I went to Julie's, where they couldn't fit me in, and from there went across the street to JJ's, where they could. I explained that I just wanted a trim. There were questions about layering, which I didn't understand all that well, and tried to articulate the regular old haircut that I was planning on. The stylist did different things with different types of scissors, and it looked all right, but when I eventually asked if she could cut it a bit shorter on my forehead, she looked at me as though I'd proposed something very dangerous indeed, and, convinced that she probably knew what she was talking about, agreed that it would be okay if she just textured it instead, whatever that was. More things with funny kinds of scissors, more wondering exactly what she was up to with my part and exactly how much hair there was going to be in front of my ears. Eventually it appeared to be done, and I paid as quickly as possible and left. And as I got on my bike and went home I found that I was frustrated to the point of tears, for no particularly good reason.

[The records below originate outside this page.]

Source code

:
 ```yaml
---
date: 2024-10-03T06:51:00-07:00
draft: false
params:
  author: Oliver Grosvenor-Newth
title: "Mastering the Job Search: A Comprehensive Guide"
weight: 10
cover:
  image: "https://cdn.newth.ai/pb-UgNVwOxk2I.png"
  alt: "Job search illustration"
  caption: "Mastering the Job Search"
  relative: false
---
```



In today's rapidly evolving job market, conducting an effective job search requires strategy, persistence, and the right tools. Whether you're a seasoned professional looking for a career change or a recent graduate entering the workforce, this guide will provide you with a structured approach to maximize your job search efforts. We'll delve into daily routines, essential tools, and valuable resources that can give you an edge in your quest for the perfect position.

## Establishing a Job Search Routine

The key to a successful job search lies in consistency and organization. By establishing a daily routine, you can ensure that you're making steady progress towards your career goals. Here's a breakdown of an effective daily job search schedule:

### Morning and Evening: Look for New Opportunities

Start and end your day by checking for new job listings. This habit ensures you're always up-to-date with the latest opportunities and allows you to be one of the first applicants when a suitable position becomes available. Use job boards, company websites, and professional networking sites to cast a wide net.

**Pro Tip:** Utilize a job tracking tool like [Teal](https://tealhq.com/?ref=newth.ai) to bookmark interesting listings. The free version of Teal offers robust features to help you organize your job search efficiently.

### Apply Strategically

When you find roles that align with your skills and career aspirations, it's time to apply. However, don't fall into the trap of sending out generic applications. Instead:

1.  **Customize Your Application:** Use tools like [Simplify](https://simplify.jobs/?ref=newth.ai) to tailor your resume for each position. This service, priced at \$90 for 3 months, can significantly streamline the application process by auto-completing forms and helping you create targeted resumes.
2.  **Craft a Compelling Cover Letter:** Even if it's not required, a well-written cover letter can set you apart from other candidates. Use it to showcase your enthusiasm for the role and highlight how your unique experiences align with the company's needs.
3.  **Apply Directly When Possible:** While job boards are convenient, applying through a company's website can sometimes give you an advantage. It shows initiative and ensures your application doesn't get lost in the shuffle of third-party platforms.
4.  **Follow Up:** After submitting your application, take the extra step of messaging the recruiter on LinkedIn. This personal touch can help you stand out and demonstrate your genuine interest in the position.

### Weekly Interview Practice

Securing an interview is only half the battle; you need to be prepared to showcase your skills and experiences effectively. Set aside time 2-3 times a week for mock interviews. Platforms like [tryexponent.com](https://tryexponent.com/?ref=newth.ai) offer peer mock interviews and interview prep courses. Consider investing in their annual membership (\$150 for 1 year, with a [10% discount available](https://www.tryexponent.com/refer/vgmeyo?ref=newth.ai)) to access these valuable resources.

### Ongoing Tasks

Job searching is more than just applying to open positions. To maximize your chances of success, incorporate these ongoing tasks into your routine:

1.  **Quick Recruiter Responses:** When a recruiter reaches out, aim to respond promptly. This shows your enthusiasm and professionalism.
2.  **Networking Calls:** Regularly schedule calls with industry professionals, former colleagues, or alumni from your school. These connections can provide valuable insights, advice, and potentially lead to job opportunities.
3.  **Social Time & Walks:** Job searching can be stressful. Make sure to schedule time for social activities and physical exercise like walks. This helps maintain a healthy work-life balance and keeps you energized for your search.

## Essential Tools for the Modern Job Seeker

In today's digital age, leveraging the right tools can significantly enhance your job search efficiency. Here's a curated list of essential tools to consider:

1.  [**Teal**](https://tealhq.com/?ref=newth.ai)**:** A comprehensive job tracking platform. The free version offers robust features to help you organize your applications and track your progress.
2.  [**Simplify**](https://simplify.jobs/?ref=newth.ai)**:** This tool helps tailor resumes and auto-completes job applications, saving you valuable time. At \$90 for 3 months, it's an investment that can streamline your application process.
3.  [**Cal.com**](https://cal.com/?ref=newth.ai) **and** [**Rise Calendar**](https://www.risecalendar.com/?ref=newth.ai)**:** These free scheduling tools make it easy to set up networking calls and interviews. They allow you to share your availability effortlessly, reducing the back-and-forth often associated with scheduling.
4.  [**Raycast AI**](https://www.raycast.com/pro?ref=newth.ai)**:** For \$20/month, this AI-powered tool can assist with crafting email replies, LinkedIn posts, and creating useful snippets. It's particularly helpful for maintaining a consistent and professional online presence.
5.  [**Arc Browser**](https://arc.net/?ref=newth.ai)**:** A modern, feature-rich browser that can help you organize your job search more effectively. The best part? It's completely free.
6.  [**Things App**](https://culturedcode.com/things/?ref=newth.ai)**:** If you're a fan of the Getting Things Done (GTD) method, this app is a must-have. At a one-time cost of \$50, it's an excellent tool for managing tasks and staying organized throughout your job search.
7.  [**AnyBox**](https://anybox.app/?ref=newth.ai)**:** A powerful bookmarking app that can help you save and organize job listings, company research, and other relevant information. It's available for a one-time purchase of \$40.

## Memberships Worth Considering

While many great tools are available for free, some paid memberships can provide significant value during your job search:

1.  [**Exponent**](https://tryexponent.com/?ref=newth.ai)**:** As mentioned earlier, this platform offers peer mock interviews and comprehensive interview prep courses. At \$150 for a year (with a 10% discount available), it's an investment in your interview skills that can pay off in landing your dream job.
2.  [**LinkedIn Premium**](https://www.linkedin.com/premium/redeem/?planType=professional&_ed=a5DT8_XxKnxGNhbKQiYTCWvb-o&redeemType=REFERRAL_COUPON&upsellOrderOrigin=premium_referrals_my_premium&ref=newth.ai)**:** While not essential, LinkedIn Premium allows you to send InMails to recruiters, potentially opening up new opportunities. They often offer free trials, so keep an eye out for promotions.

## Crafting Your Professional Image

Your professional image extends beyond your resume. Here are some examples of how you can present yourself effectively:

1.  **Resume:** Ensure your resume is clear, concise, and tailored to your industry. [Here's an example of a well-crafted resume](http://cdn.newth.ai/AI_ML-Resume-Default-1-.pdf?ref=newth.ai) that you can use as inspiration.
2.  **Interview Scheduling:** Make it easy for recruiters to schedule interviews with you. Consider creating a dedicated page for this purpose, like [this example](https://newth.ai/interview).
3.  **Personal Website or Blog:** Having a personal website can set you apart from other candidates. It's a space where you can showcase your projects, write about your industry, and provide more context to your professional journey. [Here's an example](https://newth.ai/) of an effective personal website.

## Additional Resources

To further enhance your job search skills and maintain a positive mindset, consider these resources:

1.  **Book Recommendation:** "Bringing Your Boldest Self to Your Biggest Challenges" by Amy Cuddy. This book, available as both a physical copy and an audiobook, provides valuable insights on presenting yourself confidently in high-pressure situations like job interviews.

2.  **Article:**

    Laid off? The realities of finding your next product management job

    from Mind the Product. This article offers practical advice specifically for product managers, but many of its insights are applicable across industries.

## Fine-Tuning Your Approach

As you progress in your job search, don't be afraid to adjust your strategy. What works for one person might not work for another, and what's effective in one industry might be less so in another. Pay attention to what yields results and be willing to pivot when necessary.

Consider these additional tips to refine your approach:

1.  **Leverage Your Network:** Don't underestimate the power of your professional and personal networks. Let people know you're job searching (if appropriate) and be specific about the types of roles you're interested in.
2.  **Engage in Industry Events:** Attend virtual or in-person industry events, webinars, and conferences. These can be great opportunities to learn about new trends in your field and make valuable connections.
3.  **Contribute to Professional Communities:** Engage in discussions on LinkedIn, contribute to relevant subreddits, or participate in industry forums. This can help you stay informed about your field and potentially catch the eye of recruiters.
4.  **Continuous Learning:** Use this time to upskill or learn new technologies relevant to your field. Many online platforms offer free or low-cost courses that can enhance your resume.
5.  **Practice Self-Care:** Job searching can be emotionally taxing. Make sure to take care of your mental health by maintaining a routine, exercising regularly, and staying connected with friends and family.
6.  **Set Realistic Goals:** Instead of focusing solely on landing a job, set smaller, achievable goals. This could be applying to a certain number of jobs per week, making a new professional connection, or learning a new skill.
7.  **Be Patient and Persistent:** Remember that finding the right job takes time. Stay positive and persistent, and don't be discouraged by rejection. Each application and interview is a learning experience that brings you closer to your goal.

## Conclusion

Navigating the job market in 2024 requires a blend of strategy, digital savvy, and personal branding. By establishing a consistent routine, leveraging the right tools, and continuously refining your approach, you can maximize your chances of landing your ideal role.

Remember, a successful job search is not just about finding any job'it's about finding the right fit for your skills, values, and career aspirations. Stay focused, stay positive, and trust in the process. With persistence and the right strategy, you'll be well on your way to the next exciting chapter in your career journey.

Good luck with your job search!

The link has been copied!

Even the most reasonable woman, I comforted myself by saying as I stood in front of the bathroom sink staring at my reflection, is to some extent affected by the way society finds her worth in her physical appearance. And, as I dipped my head under the faucet and rinsed the stylist's gel from my hair, even those of us who think we've freed ourselves from such superficial things still see our appearance as fundamental to who we are and somehow equate it to our worth. Our conception of our beauty becomes somehow equated to our conception of ourselves. I toweled off my hair. So, when we trust someone else with something fundamental to our appearance, like our hair, we are trusting them with an interpretation of beauty and, to an extent, with an interpretation of what we think we really are. I got out a brush and combed my hair down until the stylist's idea of sophistication was thoroughly gone. No. Sophisticated I am not. I stared at myself in the mirror, fully aware that I looked practically the same as before, but still wishing that I could trust myself with scissors instead of turning my self-image over to a stranger every couple of months.